Convergence of the solutions of a ODE system

Question

Consider this system of differential equations for $t\in[0,\infty)$:

$$ \frac{d}{dt}x(t) = a(t) + F(x(t), y(t)),$$ $$ \frac{d}{dt}y(t) = a(t) + G(x(t), y(t)),$$

with positive initial conditions: $y(0)>0, x(0) >0$.

Here $a(t)$ is a piecewise continuous function and $F, G, \frac{\partial}{\partial x} F, \frac{\partial}{\partial y} F, \frac{\partial}{\partial x} G, \frac{\partial}{\partial y} G$ are continuous on $\{(t,x,y)\,|\, x>0, y>0\}$. So I guess there must a unique solution on some interval $I=[0,T]$.

Now assume that there exists a sequence of continuous functions $\{a_n(t)\}_{n=1}^{\infty}$ converging to $a(t)$ in $L^1[0,T]$, such that this system of differential equations:

$$ \frac{d}{dt}x_n(t) = a_n(t) + F(x_n(t), y_n(t)),$$ $$ \frac{d}{dt}y_n(t) = a_n(t) + G(x_n(t), y_n(t)),$$

with the same initial conditions $x_n(0)=x(0)>0$ and $y_n(0)=y(0)>0$, has positive continuous solutions $x_n(t)>0$ and $y_n(t)>0$ for $t \in I_n$ for some $I_n = [0, T_n]$. (Positivity of $x_n$ and $y_n$ is known which means that as long as there is a unique solution $x_n, y_n$ on some interval, they are strictly positive on that interval).

$\bf{1 -}$ Is it possible to prove that the solutions $x(t)$ and $y(t)$ of the original ODE system is nonnegative on some interval $0 \le t \le t'?, i.e,$ $$ x(t) \ge 0, \quad y(t) \ge 0,$$ for $t \in [0, t']$?
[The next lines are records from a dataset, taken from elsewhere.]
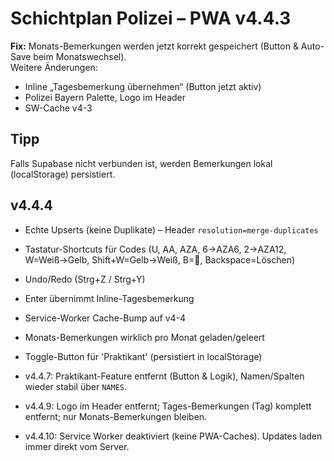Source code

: # Schichtplan Polizei – PWA v4.4.3
**Fix:** Monats-Bemerkungen werden jetzt korrekt gespeichert (Button & Auto-Save beim Monatswechsel).  
Weitere Änderungen:
- Inline „Tagesbemerkung übernehmen“ (Button jetzt aktiv)
- Polizei Bayern Palette, Logo im Header
- SW-Cache v4-3

## Tipp
Falls Supabase nicht verbunden ist, werden Bemerkungen lokal (localStorage) persistiert.


## v4.4.4
- Echte Upserts (keine Duplikate) – Header `resolution=merge-duplicates`
- Tastatur-Shortcuts für Codes (U, AA, AZA, 6→AZA6, 2→AZA12, W=Weiß→Gelb, Shift+W=Gelb→Weiß, B=🍺, Backspace=Löschen)
- Undo/Redo (Strg+Z / Strg+Y)
- Enter übernimmt Inline-Tagesbemerkung
- Service-Worker Cache-Bump auf v4-4

- Monats-Bemerkungen wirklich pro Monat geladen/geleert
- Toggle-Button für 'Praktikant' (persistiert in localStorage)

- v4.4.7: Praktikant-Feature entfernt (Button & Logik), Namen/Spalten wieder stabil über `NAMES`.

- v4.4.9: Logo im Header entfernt; Tages-Bemerkungen (Tag) komplett entfernt; nur Monats-Bemerkungen bleiben.

- v4.4.10: Service Worker deaktiviert (keine PWA-Caches). Updates laden immer direkt vom Server.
First I don't know how $T_n$ behaves maybe $T_n \rightarrow 0$ but maybe from the conditions of this problem we can find a wider range on which the solutions exist and then how to show the non-negativity of $x(t)$ and $y(t)?$ So these are my questions.

Answer 1

Fact 1: therer exists $\tau>0$ such that, for all $n\geq n_0$ large enough, the ODE with $a_n(t)$ AND the limit ODE with $a(t)$ are uniquely solvable at least for times $t\in[0,\tau]$.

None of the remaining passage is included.